## [Assignment]
Look through the data below for the line with "## Dependencies" and the line with "사사기 1:16 - 1:26 / 새찬송가 387 장", then transcribe exactly from the first through the second, leaving out all pictures.

*** Provided records ***

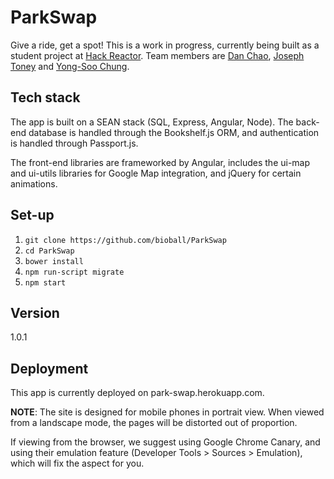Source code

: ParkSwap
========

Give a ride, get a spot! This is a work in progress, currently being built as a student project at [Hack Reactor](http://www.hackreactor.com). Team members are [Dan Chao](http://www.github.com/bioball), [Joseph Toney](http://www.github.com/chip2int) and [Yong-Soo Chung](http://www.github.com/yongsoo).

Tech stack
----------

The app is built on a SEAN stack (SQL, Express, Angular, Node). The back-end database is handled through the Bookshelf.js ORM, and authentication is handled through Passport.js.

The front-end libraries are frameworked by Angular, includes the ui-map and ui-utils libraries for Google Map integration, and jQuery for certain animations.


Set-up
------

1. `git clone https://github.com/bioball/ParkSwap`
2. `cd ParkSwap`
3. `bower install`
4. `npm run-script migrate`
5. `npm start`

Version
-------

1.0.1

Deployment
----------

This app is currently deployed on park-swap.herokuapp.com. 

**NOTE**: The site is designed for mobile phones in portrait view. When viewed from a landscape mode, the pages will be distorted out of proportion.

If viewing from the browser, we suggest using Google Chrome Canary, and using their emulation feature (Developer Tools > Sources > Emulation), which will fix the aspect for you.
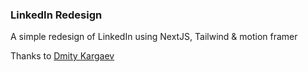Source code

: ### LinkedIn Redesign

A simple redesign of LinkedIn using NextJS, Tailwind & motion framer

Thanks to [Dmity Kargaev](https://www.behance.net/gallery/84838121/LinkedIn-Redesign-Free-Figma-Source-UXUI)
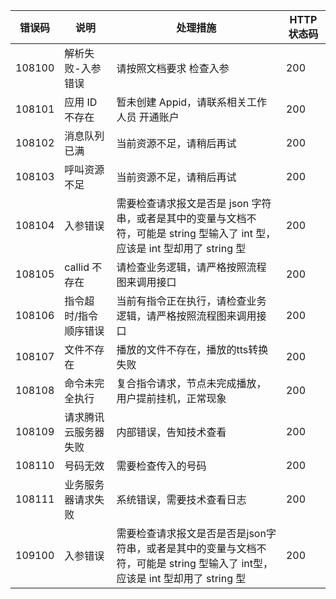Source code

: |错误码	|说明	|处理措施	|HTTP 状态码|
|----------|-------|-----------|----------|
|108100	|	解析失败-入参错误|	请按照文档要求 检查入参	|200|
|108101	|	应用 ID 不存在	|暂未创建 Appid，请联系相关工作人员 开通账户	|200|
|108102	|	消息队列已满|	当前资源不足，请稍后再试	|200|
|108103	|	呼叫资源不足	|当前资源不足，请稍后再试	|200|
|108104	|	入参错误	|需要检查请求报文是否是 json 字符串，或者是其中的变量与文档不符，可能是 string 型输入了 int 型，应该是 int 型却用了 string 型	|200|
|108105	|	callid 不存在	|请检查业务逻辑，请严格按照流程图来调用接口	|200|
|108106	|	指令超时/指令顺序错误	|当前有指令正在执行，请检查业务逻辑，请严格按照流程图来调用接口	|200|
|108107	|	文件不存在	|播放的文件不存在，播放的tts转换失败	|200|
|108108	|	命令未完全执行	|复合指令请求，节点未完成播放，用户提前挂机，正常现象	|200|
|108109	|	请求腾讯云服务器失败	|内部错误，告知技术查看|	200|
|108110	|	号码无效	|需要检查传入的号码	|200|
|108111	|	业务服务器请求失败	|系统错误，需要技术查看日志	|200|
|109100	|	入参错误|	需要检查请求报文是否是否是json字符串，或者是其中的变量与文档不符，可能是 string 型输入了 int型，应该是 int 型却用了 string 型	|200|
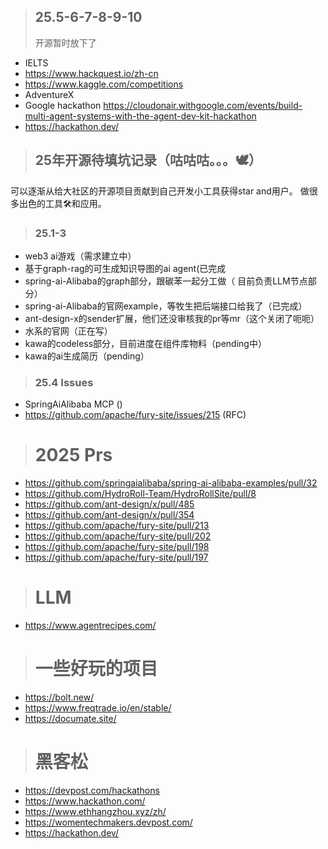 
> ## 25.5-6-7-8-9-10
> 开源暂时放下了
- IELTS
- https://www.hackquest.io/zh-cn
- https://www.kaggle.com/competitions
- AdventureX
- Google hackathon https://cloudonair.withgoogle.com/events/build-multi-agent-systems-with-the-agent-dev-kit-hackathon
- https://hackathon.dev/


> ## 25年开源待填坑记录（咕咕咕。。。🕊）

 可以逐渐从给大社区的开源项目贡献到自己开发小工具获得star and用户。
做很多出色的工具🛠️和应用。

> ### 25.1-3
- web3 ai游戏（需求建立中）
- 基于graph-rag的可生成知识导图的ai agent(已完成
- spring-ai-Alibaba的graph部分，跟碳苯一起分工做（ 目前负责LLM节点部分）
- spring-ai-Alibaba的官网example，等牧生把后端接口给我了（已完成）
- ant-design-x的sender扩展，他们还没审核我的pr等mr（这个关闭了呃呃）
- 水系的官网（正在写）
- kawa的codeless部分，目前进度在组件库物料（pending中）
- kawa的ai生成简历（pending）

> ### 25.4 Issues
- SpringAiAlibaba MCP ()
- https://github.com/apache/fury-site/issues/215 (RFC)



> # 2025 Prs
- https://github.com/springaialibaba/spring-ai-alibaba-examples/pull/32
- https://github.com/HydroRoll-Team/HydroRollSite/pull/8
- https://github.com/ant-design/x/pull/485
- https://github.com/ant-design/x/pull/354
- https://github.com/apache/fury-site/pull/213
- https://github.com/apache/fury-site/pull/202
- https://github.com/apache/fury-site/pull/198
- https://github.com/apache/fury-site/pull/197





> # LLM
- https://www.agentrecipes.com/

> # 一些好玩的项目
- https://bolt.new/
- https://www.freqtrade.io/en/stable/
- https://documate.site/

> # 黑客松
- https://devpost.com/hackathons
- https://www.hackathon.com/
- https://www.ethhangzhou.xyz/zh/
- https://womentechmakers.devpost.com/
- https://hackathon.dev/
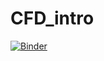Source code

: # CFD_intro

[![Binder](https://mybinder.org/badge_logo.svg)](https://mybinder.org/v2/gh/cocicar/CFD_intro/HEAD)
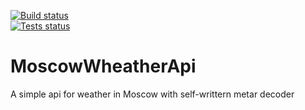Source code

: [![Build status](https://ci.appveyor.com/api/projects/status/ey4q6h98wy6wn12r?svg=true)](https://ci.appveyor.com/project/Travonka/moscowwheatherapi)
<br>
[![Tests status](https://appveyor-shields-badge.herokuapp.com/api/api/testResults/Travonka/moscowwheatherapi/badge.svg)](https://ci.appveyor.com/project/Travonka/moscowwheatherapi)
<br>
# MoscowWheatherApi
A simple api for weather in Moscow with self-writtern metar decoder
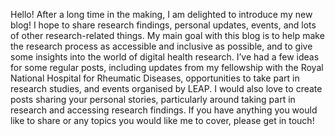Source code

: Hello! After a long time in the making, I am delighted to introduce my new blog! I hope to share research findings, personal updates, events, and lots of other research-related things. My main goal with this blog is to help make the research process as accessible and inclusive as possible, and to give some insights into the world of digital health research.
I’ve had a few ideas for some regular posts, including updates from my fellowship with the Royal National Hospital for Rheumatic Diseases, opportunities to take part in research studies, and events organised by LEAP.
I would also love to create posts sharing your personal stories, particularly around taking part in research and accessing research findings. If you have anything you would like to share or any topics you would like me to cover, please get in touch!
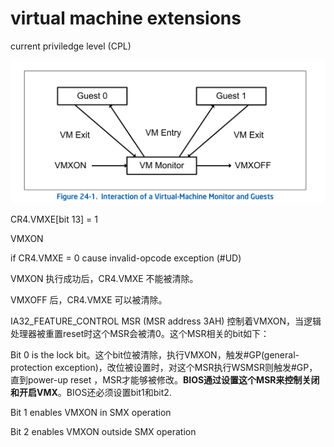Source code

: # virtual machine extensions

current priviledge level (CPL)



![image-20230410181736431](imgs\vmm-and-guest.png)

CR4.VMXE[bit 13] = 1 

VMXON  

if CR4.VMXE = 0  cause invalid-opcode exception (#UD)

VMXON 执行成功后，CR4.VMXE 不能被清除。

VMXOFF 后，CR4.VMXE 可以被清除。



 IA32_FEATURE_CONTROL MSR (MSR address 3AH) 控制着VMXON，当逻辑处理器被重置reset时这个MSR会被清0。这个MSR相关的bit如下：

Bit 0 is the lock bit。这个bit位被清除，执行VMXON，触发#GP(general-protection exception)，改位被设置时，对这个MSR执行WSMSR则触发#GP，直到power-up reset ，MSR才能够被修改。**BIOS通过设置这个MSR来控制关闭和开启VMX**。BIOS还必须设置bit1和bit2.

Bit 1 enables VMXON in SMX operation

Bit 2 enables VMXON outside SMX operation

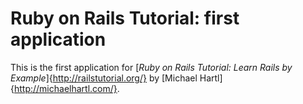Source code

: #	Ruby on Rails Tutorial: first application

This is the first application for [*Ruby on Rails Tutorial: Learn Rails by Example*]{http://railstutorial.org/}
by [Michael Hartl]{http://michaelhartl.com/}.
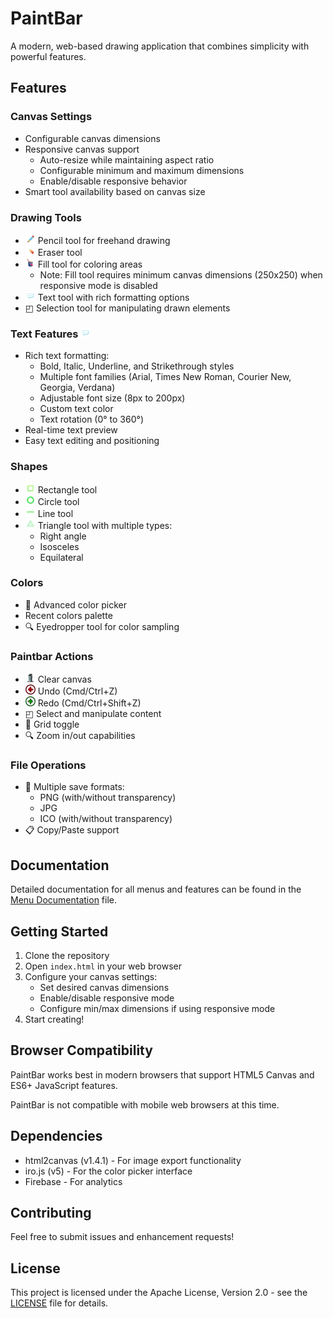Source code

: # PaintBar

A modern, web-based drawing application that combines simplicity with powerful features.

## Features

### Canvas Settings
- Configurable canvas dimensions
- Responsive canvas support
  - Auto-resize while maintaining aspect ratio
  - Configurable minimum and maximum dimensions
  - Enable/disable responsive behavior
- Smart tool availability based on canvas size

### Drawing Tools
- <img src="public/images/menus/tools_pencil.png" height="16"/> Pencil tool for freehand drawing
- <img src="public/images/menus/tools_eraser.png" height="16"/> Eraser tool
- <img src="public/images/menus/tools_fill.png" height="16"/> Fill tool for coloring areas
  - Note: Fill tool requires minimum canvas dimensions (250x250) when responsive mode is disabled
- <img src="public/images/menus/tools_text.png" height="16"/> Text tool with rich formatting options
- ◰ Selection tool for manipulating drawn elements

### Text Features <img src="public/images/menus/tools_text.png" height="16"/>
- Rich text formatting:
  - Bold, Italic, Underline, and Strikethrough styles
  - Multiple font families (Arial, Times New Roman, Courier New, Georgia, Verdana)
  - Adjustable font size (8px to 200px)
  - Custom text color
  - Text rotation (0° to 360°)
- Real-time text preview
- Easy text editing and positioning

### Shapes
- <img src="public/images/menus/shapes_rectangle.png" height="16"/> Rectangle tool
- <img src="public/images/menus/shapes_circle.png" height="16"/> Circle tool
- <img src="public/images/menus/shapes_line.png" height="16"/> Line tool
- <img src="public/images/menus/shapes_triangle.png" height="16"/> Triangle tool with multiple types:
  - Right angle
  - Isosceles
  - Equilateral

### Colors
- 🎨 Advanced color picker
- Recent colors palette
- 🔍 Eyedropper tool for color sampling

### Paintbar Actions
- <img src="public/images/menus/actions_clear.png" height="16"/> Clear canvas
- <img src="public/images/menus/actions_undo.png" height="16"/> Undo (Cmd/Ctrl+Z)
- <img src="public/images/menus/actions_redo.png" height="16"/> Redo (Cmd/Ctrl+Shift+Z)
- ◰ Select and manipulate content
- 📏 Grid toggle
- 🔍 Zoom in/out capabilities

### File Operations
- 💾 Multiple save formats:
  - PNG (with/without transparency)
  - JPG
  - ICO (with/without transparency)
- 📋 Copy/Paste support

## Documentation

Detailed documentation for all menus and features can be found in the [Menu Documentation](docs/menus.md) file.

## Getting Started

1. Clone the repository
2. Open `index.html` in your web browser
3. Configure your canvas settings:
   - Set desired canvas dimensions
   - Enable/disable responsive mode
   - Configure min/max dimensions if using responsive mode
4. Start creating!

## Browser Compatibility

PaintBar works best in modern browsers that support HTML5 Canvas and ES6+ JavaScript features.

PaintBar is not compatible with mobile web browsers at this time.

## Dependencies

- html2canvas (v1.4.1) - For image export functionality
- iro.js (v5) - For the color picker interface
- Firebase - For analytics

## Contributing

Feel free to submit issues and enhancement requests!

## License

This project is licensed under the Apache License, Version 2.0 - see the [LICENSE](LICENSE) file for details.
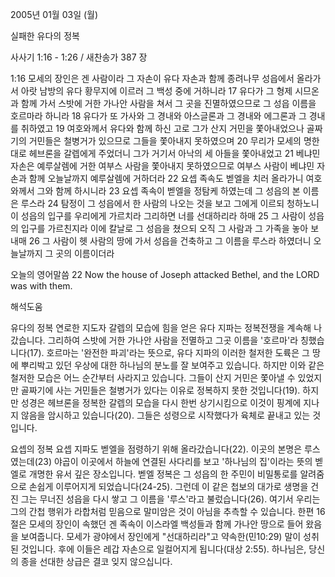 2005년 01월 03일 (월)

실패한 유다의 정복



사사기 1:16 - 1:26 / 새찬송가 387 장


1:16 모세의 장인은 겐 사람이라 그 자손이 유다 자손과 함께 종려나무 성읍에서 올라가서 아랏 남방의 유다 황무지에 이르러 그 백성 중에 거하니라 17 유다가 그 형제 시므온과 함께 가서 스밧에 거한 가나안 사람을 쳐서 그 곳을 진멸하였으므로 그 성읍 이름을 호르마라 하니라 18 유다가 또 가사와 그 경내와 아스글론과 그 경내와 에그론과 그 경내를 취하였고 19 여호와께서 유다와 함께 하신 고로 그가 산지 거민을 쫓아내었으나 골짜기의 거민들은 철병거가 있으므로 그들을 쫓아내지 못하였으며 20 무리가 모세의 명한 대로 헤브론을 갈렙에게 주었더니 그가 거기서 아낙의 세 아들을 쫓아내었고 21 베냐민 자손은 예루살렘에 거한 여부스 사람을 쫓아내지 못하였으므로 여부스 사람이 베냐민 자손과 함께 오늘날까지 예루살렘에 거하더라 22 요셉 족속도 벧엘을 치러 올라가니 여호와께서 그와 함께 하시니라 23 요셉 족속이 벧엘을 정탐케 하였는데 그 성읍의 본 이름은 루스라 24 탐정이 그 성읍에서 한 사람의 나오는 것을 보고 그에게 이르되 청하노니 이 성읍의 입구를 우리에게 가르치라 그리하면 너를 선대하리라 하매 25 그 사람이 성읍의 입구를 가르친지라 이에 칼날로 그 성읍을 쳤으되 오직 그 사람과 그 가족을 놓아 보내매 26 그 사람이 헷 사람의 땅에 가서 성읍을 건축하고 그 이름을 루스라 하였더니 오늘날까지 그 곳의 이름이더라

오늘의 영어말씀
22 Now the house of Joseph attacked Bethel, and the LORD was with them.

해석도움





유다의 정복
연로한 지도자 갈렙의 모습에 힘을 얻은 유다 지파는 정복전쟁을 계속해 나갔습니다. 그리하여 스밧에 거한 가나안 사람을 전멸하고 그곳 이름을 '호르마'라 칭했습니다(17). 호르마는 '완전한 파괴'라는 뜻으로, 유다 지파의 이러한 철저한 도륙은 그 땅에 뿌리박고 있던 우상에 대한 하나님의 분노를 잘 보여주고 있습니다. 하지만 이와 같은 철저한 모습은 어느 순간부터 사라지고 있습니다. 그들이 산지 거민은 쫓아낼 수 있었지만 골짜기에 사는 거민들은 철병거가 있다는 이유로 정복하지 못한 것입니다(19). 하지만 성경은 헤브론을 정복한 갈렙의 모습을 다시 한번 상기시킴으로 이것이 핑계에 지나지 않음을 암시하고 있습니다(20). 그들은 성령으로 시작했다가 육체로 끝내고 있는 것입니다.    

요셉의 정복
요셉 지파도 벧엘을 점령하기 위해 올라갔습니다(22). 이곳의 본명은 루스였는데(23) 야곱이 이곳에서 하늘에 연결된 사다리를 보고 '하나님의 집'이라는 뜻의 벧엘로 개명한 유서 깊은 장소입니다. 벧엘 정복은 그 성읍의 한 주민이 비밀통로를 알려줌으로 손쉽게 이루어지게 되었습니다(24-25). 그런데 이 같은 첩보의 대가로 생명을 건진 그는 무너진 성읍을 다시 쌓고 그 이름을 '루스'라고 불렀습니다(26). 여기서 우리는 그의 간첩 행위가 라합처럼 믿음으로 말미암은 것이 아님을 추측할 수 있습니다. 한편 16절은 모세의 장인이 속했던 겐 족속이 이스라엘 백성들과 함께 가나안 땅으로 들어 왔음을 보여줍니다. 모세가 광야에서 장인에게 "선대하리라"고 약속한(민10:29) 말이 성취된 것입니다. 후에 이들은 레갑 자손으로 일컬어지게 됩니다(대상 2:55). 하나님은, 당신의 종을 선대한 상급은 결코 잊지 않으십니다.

*** End of Provided records ***

## [Result of the task]
## Dependencies

- html2canvas (v1.4.1) - For image export functionality
- iro.js (v5) - For the color picker interface
- Firebase - For analytics

## Contributing

Feel free to submit issues and enhancement requests!

## License

This project is licensed under the Apache License, Version 2.0 - see the [LICENSE](LICENSE) file for details.
 2005년 01월 03일 (월)

실패한 유다의 정복



사사기 1:16 - 1:26 / 새찬송가 387 장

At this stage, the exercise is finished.